It is the largest security budget in U.S. history, even adjusting for inflation. Yet, much like the entire $7.2 trillion federal budget, it is a bit of a phantasm—part real, part fantasy, part nightmare, not likely to materialize in life, except as a warped caricature of itself.

Exactly how big is this gargantuan budget? You will read news stories reporting varying numbers. Those articles are not wrong; they’re just referring to different measures without telling you so. For instance, the Department of Defense is asking for $849.8 billion. But the Office of Management and Budget’s definition of “national defense” includes DoD’s accounts plus the Department of Energy’s sectors that make nuclear warheads and maintain the nuclear-weapon labs ($34 billion), as well as some minor “defense-related” sections elsewhere. In all, “national defense” totals $895.2 billion.

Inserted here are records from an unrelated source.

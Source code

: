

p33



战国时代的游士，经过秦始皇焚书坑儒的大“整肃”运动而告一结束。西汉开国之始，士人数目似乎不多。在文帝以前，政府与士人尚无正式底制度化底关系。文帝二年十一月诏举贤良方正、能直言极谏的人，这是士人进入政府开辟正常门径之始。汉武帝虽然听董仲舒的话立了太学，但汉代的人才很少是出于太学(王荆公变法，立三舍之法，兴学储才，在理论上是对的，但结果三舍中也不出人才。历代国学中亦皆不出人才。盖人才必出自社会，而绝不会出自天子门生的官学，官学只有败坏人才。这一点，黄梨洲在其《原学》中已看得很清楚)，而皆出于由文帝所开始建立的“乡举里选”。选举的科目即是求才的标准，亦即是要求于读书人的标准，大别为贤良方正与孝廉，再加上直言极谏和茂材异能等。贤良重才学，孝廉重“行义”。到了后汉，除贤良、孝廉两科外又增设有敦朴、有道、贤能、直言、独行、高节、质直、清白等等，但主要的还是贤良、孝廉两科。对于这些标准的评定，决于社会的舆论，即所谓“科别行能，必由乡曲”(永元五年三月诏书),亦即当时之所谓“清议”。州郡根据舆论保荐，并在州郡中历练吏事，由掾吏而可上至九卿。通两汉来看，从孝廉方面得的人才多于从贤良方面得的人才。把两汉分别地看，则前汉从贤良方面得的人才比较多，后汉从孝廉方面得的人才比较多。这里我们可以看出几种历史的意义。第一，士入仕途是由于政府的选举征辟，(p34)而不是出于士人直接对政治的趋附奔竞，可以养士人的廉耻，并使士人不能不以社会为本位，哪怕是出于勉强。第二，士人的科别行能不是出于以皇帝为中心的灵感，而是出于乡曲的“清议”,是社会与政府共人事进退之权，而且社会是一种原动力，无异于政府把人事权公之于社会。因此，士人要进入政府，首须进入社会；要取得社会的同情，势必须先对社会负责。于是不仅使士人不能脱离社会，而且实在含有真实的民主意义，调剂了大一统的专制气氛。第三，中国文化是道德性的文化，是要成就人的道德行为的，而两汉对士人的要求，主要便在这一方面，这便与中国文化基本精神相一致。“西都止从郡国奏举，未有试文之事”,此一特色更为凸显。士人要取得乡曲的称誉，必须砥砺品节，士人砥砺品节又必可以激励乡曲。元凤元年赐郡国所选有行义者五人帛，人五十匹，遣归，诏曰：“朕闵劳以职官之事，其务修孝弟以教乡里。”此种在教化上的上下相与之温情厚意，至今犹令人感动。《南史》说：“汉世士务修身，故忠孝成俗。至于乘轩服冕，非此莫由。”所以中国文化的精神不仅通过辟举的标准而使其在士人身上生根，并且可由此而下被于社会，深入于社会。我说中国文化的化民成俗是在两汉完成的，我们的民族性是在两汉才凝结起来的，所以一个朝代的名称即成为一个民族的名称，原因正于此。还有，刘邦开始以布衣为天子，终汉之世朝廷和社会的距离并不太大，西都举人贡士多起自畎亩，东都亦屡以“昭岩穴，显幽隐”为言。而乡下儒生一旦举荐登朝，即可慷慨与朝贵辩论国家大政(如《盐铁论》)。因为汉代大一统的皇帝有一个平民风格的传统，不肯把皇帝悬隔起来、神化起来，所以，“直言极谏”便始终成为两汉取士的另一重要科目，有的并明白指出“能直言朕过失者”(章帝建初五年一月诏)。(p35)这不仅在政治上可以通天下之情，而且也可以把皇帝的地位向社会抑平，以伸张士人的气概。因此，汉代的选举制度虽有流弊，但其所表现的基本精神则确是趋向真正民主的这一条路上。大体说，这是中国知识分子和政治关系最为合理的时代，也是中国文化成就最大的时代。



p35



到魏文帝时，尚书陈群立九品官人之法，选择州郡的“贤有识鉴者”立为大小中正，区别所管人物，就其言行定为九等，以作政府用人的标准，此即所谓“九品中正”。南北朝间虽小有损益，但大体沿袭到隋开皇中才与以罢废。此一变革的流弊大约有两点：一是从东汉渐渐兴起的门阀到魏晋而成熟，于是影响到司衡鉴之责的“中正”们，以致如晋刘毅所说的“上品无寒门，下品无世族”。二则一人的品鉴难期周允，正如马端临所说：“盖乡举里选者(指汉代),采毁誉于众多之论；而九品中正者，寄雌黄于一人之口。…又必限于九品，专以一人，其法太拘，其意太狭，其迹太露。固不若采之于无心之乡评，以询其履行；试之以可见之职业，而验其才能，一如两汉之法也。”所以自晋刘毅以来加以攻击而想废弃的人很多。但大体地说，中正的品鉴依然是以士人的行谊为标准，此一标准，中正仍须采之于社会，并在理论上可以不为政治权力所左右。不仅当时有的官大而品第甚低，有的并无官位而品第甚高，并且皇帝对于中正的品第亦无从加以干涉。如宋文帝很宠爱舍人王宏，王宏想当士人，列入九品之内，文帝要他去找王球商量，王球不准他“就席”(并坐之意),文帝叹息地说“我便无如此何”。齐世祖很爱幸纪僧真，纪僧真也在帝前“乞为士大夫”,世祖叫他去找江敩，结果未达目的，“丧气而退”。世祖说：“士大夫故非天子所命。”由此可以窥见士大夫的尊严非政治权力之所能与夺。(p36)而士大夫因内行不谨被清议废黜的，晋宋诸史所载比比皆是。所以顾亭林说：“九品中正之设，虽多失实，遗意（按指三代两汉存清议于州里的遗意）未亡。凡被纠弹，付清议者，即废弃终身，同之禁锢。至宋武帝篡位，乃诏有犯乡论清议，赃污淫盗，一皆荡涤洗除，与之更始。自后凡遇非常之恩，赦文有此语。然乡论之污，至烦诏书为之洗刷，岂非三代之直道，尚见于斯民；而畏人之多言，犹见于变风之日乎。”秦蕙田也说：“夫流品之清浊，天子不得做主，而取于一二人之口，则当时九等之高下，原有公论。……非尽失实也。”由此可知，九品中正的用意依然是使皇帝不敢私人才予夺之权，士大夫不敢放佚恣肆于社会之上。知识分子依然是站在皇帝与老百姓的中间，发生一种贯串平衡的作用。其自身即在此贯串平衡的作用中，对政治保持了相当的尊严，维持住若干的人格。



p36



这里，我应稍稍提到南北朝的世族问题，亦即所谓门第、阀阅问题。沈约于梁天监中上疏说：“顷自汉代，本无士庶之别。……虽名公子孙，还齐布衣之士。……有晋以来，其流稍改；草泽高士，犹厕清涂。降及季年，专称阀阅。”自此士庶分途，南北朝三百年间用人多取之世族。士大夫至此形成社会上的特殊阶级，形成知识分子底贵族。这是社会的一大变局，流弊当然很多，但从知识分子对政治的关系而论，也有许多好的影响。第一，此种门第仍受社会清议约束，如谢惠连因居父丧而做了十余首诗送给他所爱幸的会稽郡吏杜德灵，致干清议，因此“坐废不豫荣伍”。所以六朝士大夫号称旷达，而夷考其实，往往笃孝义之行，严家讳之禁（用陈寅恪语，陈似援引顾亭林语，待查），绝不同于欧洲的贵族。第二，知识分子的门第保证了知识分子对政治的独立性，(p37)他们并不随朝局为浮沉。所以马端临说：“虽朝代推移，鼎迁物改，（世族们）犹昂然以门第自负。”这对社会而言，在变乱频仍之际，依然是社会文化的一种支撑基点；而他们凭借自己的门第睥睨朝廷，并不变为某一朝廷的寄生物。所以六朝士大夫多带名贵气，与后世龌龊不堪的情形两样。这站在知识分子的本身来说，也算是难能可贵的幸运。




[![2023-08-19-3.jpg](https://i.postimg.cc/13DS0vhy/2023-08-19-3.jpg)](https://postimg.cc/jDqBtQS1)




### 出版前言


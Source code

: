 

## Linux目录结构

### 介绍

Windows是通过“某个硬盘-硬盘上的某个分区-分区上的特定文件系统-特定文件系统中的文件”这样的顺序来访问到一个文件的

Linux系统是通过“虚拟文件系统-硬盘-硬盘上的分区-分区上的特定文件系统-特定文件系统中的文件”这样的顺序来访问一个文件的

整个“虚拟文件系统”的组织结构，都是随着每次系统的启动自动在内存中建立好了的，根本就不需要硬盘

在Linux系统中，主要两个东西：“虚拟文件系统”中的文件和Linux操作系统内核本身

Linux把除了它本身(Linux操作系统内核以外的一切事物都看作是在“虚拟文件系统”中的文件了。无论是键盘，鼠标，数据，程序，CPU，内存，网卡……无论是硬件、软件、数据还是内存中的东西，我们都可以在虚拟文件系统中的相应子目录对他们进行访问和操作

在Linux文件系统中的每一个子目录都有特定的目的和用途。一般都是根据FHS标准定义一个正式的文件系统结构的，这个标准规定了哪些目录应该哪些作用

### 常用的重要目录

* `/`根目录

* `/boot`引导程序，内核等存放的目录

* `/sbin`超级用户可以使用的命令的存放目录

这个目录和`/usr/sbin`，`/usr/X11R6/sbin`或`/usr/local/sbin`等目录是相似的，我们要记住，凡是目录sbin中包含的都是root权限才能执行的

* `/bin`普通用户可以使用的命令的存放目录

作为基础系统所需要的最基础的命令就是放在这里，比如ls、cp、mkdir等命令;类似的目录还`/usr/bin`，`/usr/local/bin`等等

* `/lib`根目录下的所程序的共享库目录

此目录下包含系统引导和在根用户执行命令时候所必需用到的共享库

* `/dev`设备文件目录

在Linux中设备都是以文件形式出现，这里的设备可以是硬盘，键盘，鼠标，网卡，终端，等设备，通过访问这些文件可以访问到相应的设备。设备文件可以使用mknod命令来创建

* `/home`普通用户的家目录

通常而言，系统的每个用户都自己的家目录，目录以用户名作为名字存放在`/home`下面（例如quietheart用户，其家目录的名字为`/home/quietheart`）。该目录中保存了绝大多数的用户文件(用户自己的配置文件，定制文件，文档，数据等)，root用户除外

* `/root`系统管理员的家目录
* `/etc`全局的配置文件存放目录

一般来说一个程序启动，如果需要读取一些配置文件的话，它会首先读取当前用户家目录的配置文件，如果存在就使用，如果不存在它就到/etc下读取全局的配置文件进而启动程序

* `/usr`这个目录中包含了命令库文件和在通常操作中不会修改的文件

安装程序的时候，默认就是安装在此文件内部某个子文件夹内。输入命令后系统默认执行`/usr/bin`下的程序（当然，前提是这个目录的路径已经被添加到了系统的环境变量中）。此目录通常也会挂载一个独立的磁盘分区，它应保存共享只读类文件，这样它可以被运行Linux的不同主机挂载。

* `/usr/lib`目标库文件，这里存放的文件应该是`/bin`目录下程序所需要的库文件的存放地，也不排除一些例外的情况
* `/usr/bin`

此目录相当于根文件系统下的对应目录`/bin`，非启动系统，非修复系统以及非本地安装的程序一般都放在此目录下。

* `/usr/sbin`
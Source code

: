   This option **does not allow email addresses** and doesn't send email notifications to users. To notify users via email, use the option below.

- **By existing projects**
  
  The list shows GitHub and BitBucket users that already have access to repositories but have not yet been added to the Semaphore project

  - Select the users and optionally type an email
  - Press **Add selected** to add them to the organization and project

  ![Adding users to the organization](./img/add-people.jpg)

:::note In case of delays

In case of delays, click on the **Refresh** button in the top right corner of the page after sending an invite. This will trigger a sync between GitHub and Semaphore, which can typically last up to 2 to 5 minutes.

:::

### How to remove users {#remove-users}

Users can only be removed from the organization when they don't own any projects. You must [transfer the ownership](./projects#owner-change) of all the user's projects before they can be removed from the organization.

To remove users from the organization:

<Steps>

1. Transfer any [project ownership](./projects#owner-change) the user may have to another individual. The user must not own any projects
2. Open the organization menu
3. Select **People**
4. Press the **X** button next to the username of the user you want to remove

OMB also has a category called “Defense Allocation—Security” (see Section S-7, page 167), which comprises national defense plus the budgets for Veterans Affairs, certain aspects of foreign aid, and the Intelligence Community Management account, which funds coordination among the intel agencies. Together, this amounts to $1,017 billion—or a little over $1 trillion.

Compared with last year’s $1,008 billion (or $1.008 trillion), this amounts to just a 1 percent increase—not even keeping up with the estimated 2.5 percent inflation rate for defense items. Already, congressional leaders are saying that Biden’s request is too small. But Biden is merely conforming to a 2023 law called the Fiscal Responsibility Act, which put a cap on all federal spending at then-current levels. Deputy Secretary of Defense Kathleen Hicks said Monday that the Pentagon would like to raise spending higher—it’ll need to do so in the years to come.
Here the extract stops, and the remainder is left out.